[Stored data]
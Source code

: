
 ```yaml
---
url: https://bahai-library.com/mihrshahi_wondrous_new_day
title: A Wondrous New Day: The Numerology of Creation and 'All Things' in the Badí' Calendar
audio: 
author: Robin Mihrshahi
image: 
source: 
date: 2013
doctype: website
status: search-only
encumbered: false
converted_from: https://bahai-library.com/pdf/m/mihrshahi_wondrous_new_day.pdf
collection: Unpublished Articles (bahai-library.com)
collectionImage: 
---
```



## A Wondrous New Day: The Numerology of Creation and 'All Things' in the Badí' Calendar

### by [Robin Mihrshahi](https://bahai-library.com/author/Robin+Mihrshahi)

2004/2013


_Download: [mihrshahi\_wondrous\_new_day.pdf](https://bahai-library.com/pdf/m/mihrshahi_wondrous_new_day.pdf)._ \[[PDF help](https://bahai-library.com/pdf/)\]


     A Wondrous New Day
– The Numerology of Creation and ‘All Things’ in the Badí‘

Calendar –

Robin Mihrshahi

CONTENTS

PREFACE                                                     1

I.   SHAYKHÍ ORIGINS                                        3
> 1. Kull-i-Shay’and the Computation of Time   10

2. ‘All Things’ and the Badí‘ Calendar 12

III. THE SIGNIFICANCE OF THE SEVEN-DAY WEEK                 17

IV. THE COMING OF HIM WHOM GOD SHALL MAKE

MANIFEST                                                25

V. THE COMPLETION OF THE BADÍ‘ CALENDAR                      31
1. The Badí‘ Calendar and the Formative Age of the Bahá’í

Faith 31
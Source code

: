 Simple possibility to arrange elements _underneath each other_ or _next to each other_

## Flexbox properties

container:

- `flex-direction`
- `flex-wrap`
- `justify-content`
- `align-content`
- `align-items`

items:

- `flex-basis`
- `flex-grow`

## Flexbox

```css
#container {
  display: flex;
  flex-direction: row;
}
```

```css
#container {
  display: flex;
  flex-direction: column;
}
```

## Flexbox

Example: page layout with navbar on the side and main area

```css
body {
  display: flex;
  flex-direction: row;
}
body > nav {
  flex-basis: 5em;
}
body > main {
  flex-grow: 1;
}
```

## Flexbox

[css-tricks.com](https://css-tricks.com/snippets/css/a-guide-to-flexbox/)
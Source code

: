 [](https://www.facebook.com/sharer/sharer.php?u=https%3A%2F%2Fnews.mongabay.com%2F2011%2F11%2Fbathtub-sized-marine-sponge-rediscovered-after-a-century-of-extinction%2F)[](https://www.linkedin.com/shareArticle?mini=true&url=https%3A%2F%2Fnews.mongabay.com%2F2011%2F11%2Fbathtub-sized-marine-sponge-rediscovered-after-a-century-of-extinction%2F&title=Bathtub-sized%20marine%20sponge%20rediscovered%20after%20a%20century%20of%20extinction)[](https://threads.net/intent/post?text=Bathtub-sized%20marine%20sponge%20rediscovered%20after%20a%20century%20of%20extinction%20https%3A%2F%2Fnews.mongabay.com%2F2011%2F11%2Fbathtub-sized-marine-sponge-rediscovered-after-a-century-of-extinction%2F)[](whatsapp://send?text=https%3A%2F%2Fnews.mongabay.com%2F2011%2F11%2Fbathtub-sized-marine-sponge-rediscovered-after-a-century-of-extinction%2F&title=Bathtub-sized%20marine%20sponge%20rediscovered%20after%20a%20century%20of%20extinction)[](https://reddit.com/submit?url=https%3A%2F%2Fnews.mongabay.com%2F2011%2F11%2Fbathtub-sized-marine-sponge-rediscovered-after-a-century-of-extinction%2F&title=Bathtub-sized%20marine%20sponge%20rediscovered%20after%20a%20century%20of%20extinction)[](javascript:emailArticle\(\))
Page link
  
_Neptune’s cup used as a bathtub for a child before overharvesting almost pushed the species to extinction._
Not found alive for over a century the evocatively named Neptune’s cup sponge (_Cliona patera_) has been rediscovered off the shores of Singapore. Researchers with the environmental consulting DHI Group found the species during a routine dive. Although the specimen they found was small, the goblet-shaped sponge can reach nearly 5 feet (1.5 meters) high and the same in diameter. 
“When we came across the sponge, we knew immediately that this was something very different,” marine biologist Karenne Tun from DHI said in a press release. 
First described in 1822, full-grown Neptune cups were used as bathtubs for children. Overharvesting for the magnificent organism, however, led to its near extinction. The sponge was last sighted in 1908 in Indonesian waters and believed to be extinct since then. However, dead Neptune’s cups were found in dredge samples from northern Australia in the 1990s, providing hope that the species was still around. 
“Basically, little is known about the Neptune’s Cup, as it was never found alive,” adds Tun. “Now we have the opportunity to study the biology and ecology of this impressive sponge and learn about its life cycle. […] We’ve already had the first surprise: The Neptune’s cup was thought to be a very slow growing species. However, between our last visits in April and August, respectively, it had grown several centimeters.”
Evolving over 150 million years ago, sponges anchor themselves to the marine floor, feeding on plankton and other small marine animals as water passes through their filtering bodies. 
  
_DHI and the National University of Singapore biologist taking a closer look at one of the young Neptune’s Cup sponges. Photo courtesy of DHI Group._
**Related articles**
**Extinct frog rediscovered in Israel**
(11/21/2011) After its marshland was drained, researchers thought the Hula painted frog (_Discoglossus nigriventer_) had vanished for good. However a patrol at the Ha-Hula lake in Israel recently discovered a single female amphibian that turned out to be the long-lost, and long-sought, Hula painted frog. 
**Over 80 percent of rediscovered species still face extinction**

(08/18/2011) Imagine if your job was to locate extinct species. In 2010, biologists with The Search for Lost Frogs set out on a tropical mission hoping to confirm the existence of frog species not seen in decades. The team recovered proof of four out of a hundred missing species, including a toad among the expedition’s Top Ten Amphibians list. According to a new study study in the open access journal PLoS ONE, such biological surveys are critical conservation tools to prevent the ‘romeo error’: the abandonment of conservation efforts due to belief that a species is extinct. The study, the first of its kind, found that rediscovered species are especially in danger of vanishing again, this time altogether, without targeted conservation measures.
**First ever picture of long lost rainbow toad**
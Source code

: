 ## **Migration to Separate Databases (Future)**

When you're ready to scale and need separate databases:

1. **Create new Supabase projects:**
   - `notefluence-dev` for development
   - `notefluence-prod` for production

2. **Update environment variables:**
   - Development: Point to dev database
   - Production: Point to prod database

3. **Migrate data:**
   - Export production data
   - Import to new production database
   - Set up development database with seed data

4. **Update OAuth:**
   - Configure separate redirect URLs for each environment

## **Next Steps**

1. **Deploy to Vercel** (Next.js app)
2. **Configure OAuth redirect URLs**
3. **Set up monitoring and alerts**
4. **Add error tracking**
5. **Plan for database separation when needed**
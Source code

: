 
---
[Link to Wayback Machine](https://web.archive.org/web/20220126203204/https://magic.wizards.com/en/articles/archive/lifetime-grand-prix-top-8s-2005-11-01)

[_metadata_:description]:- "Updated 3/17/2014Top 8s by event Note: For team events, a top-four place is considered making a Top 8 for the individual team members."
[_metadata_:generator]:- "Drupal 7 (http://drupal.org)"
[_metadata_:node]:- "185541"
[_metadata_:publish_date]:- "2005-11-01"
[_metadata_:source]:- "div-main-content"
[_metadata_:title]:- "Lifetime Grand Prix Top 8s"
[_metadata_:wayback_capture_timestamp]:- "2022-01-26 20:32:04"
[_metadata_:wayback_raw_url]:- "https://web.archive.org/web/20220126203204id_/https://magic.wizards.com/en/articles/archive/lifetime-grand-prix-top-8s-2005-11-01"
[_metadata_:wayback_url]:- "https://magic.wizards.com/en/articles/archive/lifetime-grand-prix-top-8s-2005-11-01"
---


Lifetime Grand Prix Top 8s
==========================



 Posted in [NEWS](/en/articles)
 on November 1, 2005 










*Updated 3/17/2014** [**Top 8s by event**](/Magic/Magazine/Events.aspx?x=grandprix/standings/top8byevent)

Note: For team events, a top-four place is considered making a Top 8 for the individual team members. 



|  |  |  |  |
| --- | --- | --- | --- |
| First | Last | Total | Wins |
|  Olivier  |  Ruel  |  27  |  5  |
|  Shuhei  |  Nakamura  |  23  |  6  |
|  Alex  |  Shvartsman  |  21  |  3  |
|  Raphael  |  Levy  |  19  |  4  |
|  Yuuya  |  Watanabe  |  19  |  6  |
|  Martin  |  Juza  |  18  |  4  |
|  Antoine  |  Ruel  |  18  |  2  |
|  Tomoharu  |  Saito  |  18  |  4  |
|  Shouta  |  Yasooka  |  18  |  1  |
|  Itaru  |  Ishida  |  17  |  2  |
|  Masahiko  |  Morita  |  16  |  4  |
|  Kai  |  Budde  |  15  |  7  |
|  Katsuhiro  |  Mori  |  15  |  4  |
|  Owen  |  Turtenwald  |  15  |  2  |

## Work request
Filter the entries above down to the lines that hold the word "Robin", and copy those lines.

## Reply to the exercise
author: Robin Mihrshahi
### by [Robin Mihrshahi](https://bahai-library.com/author/Robin+Mihrshahi)
Robin Mihrshahi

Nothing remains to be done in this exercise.